(Saved data entries)

++++++++++++++++++++

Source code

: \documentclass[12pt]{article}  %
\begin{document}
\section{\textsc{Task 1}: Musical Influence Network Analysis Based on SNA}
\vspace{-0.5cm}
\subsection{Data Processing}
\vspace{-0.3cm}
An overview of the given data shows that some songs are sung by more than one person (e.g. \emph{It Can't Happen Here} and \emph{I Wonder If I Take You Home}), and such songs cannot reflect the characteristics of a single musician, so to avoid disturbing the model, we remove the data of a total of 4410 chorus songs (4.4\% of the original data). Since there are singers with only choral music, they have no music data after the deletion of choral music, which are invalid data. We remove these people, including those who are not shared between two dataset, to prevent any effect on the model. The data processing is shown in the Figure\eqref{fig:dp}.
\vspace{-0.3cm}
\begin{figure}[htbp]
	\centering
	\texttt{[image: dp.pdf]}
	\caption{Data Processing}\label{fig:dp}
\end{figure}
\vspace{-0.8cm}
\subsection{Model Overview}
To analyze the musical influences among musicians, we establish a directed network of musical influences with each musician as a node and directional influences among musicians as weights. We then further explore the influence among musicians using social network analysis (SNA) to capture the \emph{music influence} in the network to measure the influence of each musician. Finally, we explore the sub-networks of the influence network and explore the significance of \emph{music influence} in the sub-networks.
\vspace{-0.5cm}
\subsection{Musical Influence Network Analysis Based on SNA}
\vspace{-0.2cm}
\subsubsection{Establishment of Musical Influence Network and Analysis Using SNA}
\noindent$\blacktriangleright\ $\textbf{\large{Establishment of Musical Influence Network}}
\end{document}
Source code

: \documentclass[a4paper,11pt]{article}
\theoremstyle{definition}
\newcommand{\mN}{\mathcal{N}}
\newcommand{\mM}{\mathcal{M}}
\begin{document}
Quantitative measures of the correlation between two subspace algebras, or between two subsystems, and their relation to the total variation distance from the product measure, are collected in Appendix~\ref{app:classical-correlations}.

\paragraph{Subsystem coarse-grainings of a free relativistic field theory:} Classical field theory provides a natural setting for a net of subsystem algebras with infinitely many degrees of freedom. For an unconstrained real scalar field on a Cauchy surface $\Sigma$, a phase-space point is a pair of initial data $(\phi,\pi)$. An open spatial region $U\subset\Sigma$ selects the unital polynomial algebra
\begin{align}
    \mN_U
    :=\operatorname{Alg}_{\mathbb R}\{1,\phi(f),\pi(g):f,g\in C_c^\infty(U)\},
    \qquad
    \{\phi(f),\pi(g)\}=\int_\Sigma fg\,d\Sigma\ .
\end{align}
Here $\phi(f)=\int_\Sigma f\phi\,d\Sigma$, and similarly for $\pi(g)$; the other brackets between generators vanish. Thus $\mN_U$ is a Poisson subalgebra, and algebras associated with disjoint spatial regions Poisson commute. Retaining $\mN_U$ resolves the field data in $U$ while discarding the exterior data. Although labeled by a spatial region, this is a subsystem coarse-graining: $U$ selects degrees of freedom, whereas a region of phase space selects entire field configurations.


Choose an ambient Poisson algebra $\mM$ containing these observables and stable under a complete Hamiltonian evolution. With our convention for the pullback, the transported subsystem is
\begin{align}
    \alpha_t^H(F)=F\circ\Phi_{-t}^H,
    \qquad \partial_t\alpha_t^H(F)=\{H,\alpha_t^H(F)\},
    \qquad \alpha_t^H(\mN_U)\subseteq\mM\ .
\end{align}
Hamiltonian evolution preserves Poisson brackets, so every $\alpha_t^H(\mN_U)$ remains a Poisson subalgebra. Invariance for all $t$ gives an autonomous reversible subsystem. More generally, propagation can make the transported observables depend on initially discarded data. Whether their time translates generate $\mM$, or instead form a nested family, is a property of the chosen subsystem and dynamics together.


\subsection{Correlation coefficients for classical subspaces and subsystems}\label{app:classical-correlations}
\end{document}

++++++++++++++++++++

Required work:
Your answer should consist of every record, restated exactly.

Answer box:
Source code

: \documentclass[12pt]{article}  %
\begin{document}
\section{\textsc{Task 1}: Musical Influence Network Analysis Based on SNA}
\vspace{-0.5cm}
\subsection{Data Processing}
\vspace{-0.3cm}
An overview of the given data shows that some songs are sung by more than one person (e.g. \emph{It Can't Happen Here} and \emph{I Wonder If I Take You Home}), and such songs cannot reflect the characteristics of a single musician, so to avoid disturbing the model, we remove the data of a total of 4410 chorus songs (4.4\% of the original data). Since there are singers with only choral music, they have no music data after the deletion of choral music, which are invalid data. We remove these people, including those who are not shared between two dataset, to prevent any effect on the model. The data processing is shown in the Figure\eqref{fig:dp}.
\vspace{-0.3cm}
\begin{figure}[htbp]
	\centering
	\texttt{[image: dp.pdf]}
	\caption{Data Processing}\label{fig:dp}
\end{figure}
\vspace{-0.8cm}
\subsection{Model Overview}
To analyze the musical influences among musicians, we establish a directed network of musical influences with each musician as a node and directional influences among musicians as weights. We then further explore the influence among musicians using social network analysis (SNA) to capture the \emph{music influence} in the network to measure the influence of each musician. Finally, we explore the sub-networks of the influence network and explore the significance of \emph{music influence} in the sub-networks.
\vspace{-0.5cm}
\subsection{Musical Influence Network Analysis Based on SNA}
\vspace{-0.2cm}
\subsubsection{Establishment of Musical Influence Network and Analysis Using SNA}
\noindent$\blacktriangleright\ $\textbf{\large{Establishment of Musical Influence Network}}
\end{document}
Source code

: \documentclass[a4paper,11pt]{article}
\theoremstyle{definition}
\newcommand{\mN}{\mathcal{N}}
\newcommand{\mM}{\mathcal{M}}
\begin{document}
Quantitative measures of the correlation between two subspace algebras, or between two subsystems, and their relation to the total variation distance from the product measure, are collected in Appendix~\ref{app:classical-correlations}.

\paragraph{Subsystem coarse-grainings of a free relativistic field theory:} Classical field theory provides a natural setting for a net of subsystem algebras with infinitely many degrees of freedom. For an unconstrained real scalar field on a Cauchy surface $\Sigma$, a phase-space point is a pair of initial data $(\phi,\pi)$. An open spatial region $U\subset\Sigma$ selects the unital polynomial algebra
\begin{align}
    \mN_U
    :=\operatorname{Alg}_{\mathbb R}\{1,\phi(f),\pi(g):f,g\in C_c^\infty(U)\},
    \qquad
    \{\phi(f),\pi(g)\}=\int_\Sigma fg\,d\Sigma\ .
\end{align}
Here $\phi(f)=\int_\Sigma f\phi\,d\Sigma$, and similarly for $\pi(g)$; the other brackets between generators vanish. Thus $\mN_U$ is a Poisson subalgebra, and algebras associated with disjoint spatial regions Poisson commute. Retaining $\mN_U$ resolves the field data in $U$ while discarding the exterior data. Although labeled by a spatial region, this is a subsystem coarse-graining: $U$ selects degrees of freedom, whereas a region of phase space selects entire field configurations.


Choose an ambient Poisson algebra $\mM$ containing these observables and stable under a complete Hamiltonian evolution. With our convention for the pullback, the transported subsystem is
\begin{align}
    \alpha_t^H(F)=F\circ\Phi_{-t}^H,
    \qquad \partial_t\alpha_t^H(F)=\{H,\alpha_t^H(F)\},
    \qquad \alpha_t^H(\mN_U)\subseteq\mM\ .
\end{align}
Hamiltonian evolution preserves Poisson brackets, so every $\alpha_t^H(\mN_U)$ remains a Poisson subalgebra. Invariance for all $t$ gives an autonomous reversible subsystem. More generally, propagation can make the transported observables depend on initially discarded data. Whether their time translates generate $\mM$, or instead form a nested family, is a property of the chosen subsystem and dynamics together.


\subsection{Correlation coefficients for classical subspaces and subsystems}\label{app:classical-correlations}
\end{document}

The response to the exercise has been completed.